To do →
State how many lines in the following entries contain the word "uses". No other output.

Stored data entries
┄┄┄┄┄┄

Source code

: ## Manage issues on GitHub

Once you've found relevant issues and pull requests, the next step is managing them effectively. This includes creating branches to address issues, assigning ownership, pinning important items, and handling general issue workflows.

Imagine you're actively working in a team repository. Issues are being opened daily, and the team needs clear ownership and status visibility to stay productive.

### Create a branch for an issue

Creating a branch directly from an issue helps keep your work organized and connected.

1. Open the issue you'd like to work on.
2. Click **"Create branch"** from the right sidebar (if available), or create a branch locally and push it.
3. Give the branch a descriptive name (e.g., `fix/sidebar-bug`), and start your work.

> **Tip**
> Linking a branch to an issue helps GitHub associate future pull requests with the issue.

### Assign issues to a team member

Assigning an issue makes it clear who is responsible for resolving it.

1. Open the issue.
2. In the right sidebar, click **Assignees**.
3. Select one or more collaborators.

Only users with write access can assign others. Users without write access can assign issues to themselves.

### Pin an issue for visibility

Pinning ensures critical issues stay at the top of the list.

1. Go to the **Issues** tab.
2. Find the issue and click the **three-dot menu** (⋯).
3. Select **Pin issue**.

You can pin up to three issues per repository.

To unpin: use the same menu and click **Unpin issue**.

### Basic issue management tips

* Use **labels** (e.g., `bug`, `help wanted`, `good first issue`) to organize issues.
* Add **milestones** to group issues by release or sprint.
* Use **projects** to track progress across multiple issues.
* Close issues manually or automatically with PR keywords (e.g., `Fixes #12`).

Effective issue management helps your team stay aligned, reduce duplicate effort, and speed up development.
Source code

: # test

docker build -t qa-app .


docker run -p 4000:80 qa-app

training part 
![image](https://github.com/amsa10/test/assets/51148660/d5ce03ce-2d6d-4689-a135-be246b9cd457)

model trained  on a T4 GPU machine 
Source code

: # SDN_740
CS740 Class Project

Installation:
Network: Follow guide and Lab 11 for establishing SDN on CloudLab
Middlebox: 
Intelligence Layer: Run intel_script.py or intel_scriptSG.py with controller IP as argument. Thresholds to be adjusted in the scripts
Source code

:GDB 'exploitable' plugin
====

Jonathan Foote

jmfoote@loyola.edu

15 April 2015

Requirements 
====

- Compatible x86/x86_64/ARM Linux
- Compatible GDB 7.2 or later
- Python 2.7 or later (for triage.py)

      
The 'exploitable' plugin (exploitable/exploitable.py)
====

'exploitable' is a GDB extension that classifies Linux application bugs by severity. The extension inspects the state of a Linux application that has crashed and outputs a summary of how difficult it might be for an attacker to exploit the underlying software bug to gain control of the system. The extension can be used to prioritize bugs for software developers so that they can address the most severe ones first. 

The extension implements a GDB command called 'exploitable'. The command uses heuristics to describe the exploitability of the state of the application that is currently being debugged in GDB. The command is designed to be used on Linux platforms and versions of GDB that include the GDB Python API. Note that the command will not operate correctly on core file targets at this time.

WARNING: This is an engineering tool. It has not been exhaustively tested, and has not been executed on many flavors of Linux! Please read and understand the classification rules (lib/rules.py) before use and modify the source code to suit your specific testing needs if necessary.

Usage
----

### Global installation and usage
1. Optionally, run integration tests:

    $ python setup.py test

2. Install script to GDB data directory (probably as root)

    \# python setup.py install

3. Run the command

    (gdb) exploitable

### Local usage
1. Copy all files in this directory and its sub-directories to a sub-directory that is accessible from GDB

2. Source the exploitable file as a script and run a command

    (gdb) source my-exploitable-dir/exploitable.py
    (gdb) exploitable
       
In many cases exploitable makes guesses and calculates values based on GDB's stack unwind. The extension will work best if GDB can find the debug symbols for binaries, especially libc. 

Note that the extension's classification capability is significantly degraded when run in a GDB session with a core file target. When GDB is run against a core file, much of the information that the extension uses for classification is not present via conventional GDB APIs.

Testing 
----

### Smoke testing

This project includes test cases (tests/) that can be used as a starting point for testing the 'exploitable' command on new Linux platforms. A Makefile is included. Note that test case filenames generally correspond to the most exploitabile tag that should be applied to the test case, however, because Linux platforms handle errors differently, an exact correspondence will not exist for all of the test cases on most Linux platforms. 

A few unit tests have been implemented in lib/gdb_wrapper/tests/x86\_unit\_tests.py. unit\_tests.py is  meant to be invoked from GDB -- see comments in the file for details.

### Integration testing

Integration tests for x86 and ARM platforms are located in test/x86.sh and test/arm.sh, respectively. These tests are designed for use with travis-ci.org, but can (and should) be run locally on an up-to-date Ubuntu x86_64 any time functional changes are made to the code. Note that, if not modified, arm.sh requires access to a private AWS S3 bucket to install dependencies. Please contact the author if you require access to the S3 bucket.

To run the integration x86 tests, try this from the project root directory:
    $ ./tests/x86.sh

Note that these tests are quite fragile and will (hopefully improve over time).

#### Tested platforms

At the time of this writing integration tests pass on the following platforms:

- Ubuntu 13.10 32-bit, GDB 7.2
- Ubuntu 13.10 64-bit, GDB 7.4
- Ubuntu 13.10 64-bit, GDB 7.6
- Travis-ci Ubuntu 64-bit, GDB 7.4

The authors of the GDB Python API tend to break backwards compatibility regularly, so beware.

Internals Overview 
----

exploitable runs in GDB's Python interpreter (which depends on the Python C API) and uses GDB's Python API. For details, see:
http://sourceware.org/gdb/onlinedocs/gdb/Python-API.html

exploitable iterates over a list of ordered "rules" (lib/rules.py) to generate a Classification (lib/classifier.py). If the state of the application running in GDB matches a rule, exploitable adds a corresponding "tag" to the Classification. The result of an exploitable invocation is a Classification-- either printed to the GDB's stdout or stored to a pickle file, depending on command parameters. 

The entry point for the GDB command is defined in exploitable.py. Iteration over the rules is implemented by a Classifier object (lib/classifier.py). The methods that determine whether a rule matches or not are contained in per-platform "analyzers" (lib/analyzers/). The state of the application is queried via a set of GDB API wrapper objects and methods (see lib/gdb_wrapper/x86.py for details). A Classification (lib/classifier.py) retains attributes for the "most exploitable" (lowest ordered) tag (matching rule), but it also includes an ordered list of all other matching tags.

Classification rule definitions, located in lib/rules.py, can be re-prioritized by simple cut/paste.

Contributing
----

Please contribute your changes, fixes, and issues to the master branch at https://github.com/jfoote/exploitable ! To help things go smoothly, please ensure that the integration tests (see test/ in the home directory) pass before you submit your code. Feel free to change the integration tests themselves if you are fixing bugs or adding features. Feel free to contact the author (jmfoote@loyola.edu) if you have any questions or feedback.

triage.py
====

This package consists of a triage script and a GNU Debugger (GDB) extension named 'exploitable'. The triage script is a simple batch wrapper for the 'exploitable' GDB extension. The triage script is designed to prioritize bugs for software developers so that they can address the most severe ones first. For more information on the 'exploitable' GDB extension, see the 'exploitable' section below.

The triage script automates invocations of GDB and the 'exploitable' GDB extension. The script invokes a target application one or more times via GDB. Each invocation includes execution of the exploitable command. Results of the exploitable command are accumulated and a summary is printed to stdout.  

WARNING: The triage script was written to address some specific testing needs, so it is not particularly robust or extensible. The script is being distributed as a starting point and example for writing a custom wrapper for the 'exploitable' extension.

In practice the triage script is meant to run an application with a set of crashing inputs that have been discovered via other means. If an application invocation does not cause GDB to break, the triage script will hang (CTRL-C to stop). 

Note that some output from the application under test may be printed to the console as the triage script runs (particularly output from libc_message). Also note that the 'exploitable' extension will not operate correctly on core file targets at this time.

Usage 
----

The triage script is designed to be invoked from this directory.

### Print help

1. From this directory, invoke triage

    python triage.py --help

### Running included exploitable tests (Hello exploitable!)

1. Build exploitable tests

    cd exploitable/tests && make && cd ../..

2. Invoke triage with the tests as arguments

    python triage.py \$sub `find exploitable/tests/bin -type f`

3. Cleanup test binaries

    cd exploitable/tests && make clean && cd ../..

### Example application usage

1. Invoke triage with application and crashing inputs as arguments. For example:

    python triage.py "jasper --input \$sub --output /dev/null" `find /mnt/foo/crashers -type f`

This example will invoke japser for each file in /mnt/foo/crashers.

┄┄┄┄┄┄

Finished task →
3